Patch-clamp whole-cell recordings in brain slices

Transverse hippocampal slices (350μm-thick) were prepared using a vibrating blade microtome (7000smz-2, Campden Instruments Ltd., UK) in ice-cold cutting solution containing (in mM): 93 N-Methyl-D-glucamine-Cl, 2.5 KCl, 30 NaHCO3, 1.2 NaH2PO4, 20 HEPES, 5 Na-ascorbate, 0.5 CaCl2, 1 MgSO4*7H2O, 25 glucose, 3 Na pyruvate.
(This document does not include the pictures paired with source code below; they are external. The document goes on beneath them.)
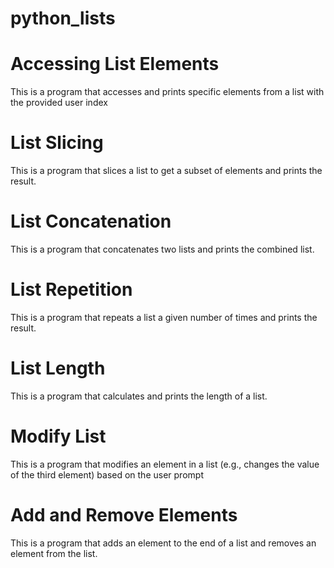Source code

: # python_lists

# Accessing List Elements

This is a program that accesses and prints specific elements from a list with the provided user index

# List Slicing

This is a program that slices a list to get a subset of elements and prints the result.

# List Concatenation

This is a program that concatenates two lists and prints the combined list.

# List Repetition

This is a program that repeats a list a given number of times and prints the result.

# List Length

This is a program that calculates and prints the length of a list.

# Modify List

This is a program that modifies an element in a list (e.g., changes the value of the third element) based on the user prompt

# Add and Remove Elements
This is a program that adds an element to the end of a list and removes an element from the list.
The slices were transferred to the storage solution containing (in mM): 125 NaCl, 2.5 KCl, 5 glucose, 25 NaHCO3, 1.25 NaH2PO4, 2 CaCl2, 1 MgCl2 with 10 μM pyruvic acid, for one hour at 34°C and then to room temperature. In a subset of experiments (Fig. 2D) storage solution containing 25 mM of glucose was used, as specified. All solutions were saturated with 95% O2 and 5% CO2.

For whole-cell recordings from CA1 pyramidal neurons, borosilicate glass pipettes of 3-5 MΩ resistance were filled with (in mM): 127 K-gluconate, 30 KCl, 10 HEPES, 10 phosphocreatine (or 5 as specified in Fig. S4), 4 Mg-ATP (or 2 as specified in Fig. S4), 0.3 Na-GTP, 0.1 EGTA (adjusted to pH 7.35 with KOH). The composition of the extracellular solution was (mM): 125 NaCl, 2.5 KCl, 5 (or 25 as specified in Fig. 2D) glucose, 25 NaHCO3, 1.25 NaH2PO4, 2 CaCl2, 1 MgCl2 and 10 μM pyruvic acid, through which 95% O2 and 5% CO2 was bubbled. Signals were amplified with EPC10-2 amplifiers (HEKA Elektronik, Lambrecht, Germany). Current- and voltage-clamp recordings were sampled at 20 kHz, with the Patchmaster v2×32 program (HEKA Elektronik). All recordings were performed at 35°C, using a temperature control system (Bath-controller V, Luigs & Neumann, Ratingen, Germany) and slices were continuously perfused with extracellular solution, at a rate of 2 ml/min.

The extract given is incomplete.